- O presidente da República, Luiz Inácio Lula da Silva, convocou uma reunião ministerial para o dia 24 de outubro.
- O foco será a entrega de políticas públicas e a inauguração de obras, visando melhorar a popularidade do governo.
- Lula apresentará um novo slogan para o governo e discutirá a comunicação entre os ministérios para evitar crises.
- A desaprovação do governo caiu de dez para cinco pontos percentuais, indicando uma leve recuperação na popularidade.
- Entre as prioridades legislativas estão a isenção do Imposto de Renda para quem ganha até R$ 5 mil e a Proposta de Emenda à Constituição da Segurança.
O presidente Luiz Inácio Lula da Silva convocou uma reunião ministerial para esta terça-feira, 24 de outubro, com foco na urgência de entregas de políticas públicas e inaugurações de obras.

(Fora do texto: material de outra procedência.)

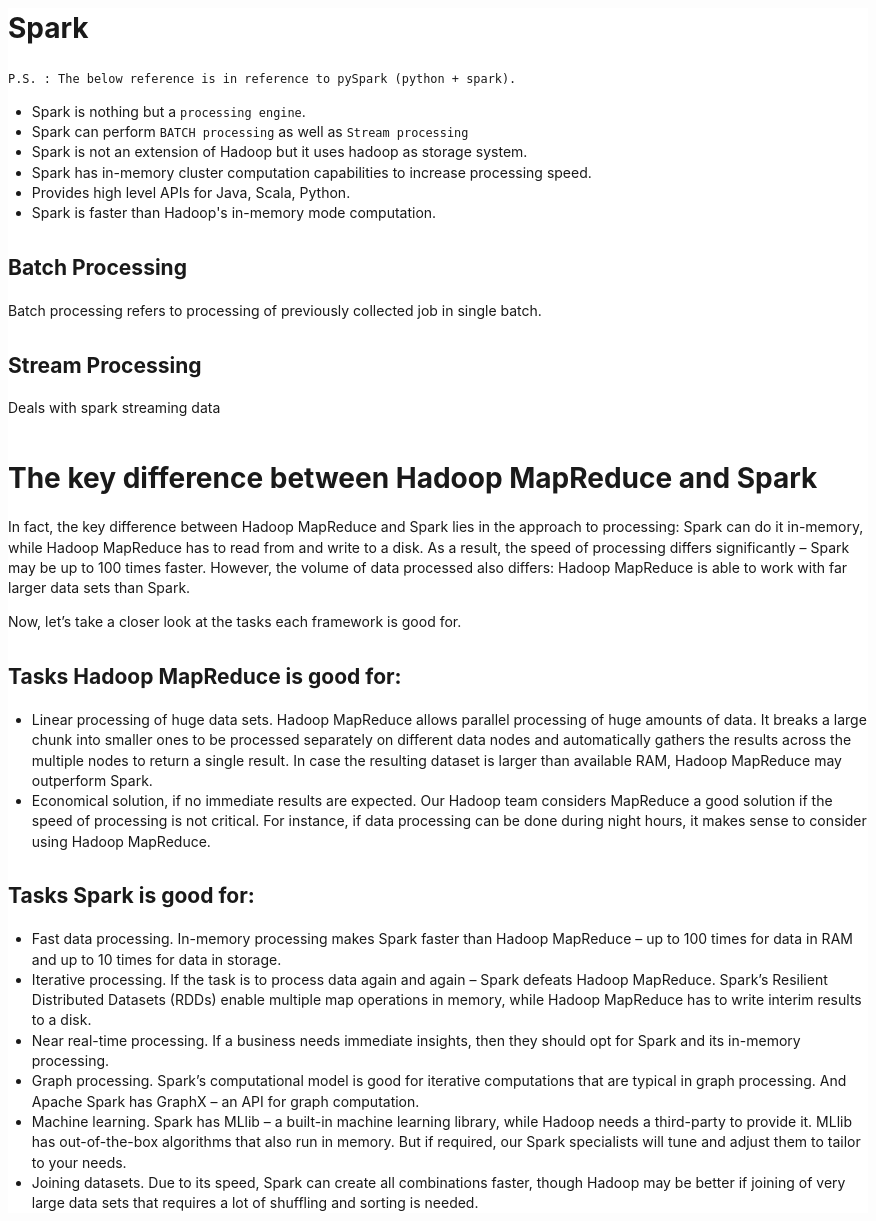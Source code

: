 # Spark

```
P.S. : The below reference is in reference to pySpark (python + spark).
```

- Spark is nothing but a ```processing engine```.
- Spark can perform ```BATCH processing``` as well as ```Stream processing```
- Spark is not an extension of Hadoop but it uses hadoop as storage system.
- Spark has in-memory cluster computation capabilities to increase processing speed.
- Provides high level APIs for Java, Scala, Python.
- Spark is faster than Hadoop's in-memory mode computation.

## Batch Processing

Batch processing refers to processing of previously collected job in single batch.

## Stream Processing 

Deals with spark streaming data

# The key difference between Hadoop MapReduce and Spark

In fact, the key difference between Hadoop MapReduce and Spark lies in the approach to processing: Spark can do it in-memory, while Hadoop MapReduce has to read from and write to a disk. As a result, the speed of processing differs significantly – Spark may be up to 100 times faster. However, the volume of data processed also differs: Hadoop MapReduce is able to work with far larger data sets than Spark.

Now, let’s take a closer look at the tasks each framework is good for.

## Tasks Hadoop MapReduce is good for:

- Linear processing of huge data sets. Hadoop MapReduce allows parallel processing of huge amounts of data. It breaks a large chunk into smaller ones to be processed separately on different data nodes and automatically gathers the results across the multiple nodes to return a single result. In case the resulting dataset is larger than available RAM, Hadoop MapReduce may outperform Spark.
- Economical solution, if no immediate results are expected. Our Hadoop team considers MapReduce a good solution if the speed of processing is not critical. For instance, if data processing can be done during night hours, it makes sense to consider using Hadoop MapReduce.

## Tasks Spark is good for:

- Fast data processing. In-memory processing makes Spark faster than Hadoop MapReduce – up to 100 times for data in RAM and up to 10 times for data in storage.
- Iterative processing. If the task is to process data again and again – Spark defeats Hadoop MapReduce. Spark’s Resilient Distributed Datasets (RDDs) enable multiple map operations in memory, while Hadoop MapReduce has to write interim results to a disk.
- Near real-time processing. If a business needs immediate insights, then they should opt for Spark and its in-memory processing.
- Graph processing. Spark’s computational model is good for iterative computations that are typical in graph processing. And Apache Spark has GraphX – an API for graph computation.
- Machine learning. Spark has MLlib – a built-in machine learning library, while Hadoop needs a third-party to provide it. MLlib has out-of-the-box algorithms that also run in memory. But if required, our Spark specialists will tune and adjust them to tailor to your needs.
- Joining datasets. Due to its speed, Spark can create all combinations faster, though Hadoop may be better if joining of very large data sets that requires a lot of shuffling and sorting is needed.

O encontro ocorre a um ano do início da campanha eleitoral de 2026, quando o governo busca acelerar ações e melhorar sua popularidade.
Durante a reunião, Lula deverá enfatizar a importância de resultados concretos, especialmente em relação ao Novo Programa de Aceleração do Crescimento (PAC), que é a principal vitrine de investimentos de seu terceiro mandato. O ministro da Secretaria de Comunicação Social, Sidônio Palmeira, apresentará um novo slogan para o governo, que substituirá “União e Reconstrução”. O alinhamento na comunicação entre os ministérios também será discutido para evitar crises e destacar os avanços da gestão.
A popularidade de Lula mostra sinais de recuperação, com uma pesquisa recente indicando que a diferença entre os que aprovam (46%) e desaprovam (51%) seu governo caiu de dez para cinco pontos percentuais em um mês. Essa tendência de melhora é vista como um indicativo de que a gestão petista está conseguindo estancar a curva de reprovação.
Prioridades Legislativas
Além das questões de comunicação, Lula e a ministra de Relações Institucionais, Gleisi Hoffmann, discutirão as prioridades legislativas até dezembro. Entre os principais pontos estão a isenção do Imposto de Renda para quem ganha até R$ 5 mil, a Proposta de Emenda à Constituição (PEC) da Segurança e a regulação das grandes empresas de tecnologia no Brasil.
O governo possui R$ 16,7 bilhões já liberados para obras do PAC, mas a falta de comprovação de conclusão tem gerado preocupações sobre o andamento das construções. Há receios de que atrasos possam prejudicar a imagem do presidente nas eleições de 2026, transformando o país em um “canteiro de obras inacabadas”. A pressão por resultados concretos nas obras é um tema central nas discussões ministeriais, refletindo a urgência de Lula em mostrar progresso antes das próximas eleições.